Please see the disclosure below regarding adjusted income from continuing operations (non-GAAP). Adjusted income from continuing operations (non-GAAP) of $0.23 per diluted share for the third quarter of 2010 excludes the following items:

  • $3.6 million (pre-tax) of non-cash amortization expense related to acquired intangible assets.
  • $2.3 million (pre-tax) of non-cash stock based compensation expense.
  • $0.9 million (pre-tax) restructuring charge.
  • $0.9 million (pre-tax) of charges related to the settlement of a dispute that arose in 2006 with the landlord of the former headquarters of Dangaard Telecom in Denmark; Dangaard Telecom was acquired by the Company in July 2007.
  • $2.2 million tax benefit related to the excluded expenses described above.
  • $0.6 million of tax benefit related to the reversal of a valuation allowance on deferred tax assets that are expected to be utilized.   
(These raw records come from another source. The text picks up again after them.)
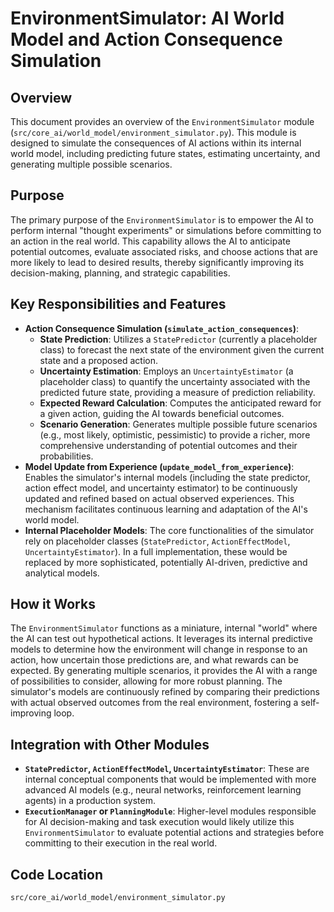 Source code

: # EnvironmentSimulator: AI World Model and Action Consequence Simulation

## Overview

This document provides an overview of the `EnvironmentSimulator` module (`src/core_ai/world_model/environment_simulator.py`). This module is designed to simulate the consequences of AI actions within its internal world model, including predicting future states, estimating uncertainty, and generating multiple possible scenarios.

## Purpose

The primary purpose of the `EnvironmentSimulator` is to empower the AI to perform internal "thought experiments" or simulations before committing to an action in the real world. This capability allows the AI to anticipate potential outcomes, evaluate associated risks, and choose actions that are more likely to lead to desired results, thereby significantly improving its decision-making, planning, and strategic capabilities.

## Key Responsibilities and Features

*   **Action Consequence Simulation (`simulate_action_consequences`)**:
    *   **State Prediction**: Utilizes a `StatePredictor` (currently a placeholder class) to forecast the next state of the environment given the current state and a proposed action.
    *   **Uncertainty Estimation**: Employs an `UncertaintyEstimator` (a placeholder class) to quantify the uncertainty associated with the predicted future state, providing a measure of prediction reliability.
    *   **Expected Reward Calculation**: Computes the anticipated reward for a given action, guiding the AI towards beneficial outcomes.
    *   **Scenario Generation**: Generates multiple possible future scenarios (e.g., most likely, optimistic, pessimistic) to provide a richer, more comprehensive understanding of potential outcomes and their probabilities.
*   **Model Update from Experience (`update_model_from_experience`)**: Enables the simulator's internal models (including the state predictor, action effect model, and uncertainty estimator) to be continuously updated and refined based on actual observed experiences. This mechanism facilitates continuous learning and adaptation of the AI's world model.
*   **Internal Placeholder Models**: The core functionalities of the simulator rely on placeholder classes (`StatePredictor`, `ActionEffectModel`, `UncertaintyEstimator`). In a full implementation, these would be replaced by more sophisticated, potentially AI-driven, predictive and analytical models.

## How it Works

The `EnvironmentSimulator` functions as a miniature, internal "world" where the AI can test out hypothetical actions. It leverages its internal predictive models to determine how the environment will change in response to an action, how uncertain those predictions are, and what rewards can be expected. By generating multiple scenarios, it provides the AI with a range of possibilities to consider, allowing for more robust planning. The simulator's models are continuously refined by comparing their predictions with actual observed outcomes from the real environment, fostering a self-improving loop.

## Integration with Other Modules

*   **`StatePredictor`, `ActionEffectModel`, `UncertaintyEstimator`**: These are internal conceptual components that would be implemented with more advanced AI models (e.g., neural networks, reinforcement learning agents) in a production system.
*   **`ExecutionManager` or `PlanningModule`**: Higher-level modules responsible for AI decision-making and task execution would likely utilize this `EnvironmentSimulator` to evaluate potential actions and strategies before committing to their execution in the real world.

## Code Location

`src/core_ai/world_model/environment_simulator.py`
Gross margin was 8.6% for the third quarter of 2010 compared to 8.4% for the third quarter of 2009 and 9.0% for the second quarter of 2010.  

SG&A expenses were $57.4 million for the third quarter of 2010 compared to $53.1 million for the third quarter of 2009 and $53.7 million for the second quarter of 2010. SG&A expenses for the third quarter of 2010 include $4.4 million of additional accrued compensation. The additional accrued compensation in the third quarter of 2010 reflects better than expected financial performance in the current year as well as the reinstatement of cash bonuses that were suspended in the prior year as part of our 2009 Spending and Debt Reduction Plan.

Foreign currency fluctuations had an unfavorable impact on revenue for the third quarter of 2010 of $23.4 million compared to the third quarter of 2009 and a favorable impact of $8.9 million compared to the second quarter of 2010.

During the third quarter of 2010, we repurchased 2.5 million shares of Brightpoint common stock for $16.1 million under our previously announced share repurchase program. As of September 30, 2010, $11.6 million remained available under this program for repurchase of Brightpoint common stock in the open market, by block purchase, negotiated transactions, or other transactions managed by broker-dealers. Purchases are funded from working capital and/or our Global Credit Facility. The share repurchase program expires in July 2011.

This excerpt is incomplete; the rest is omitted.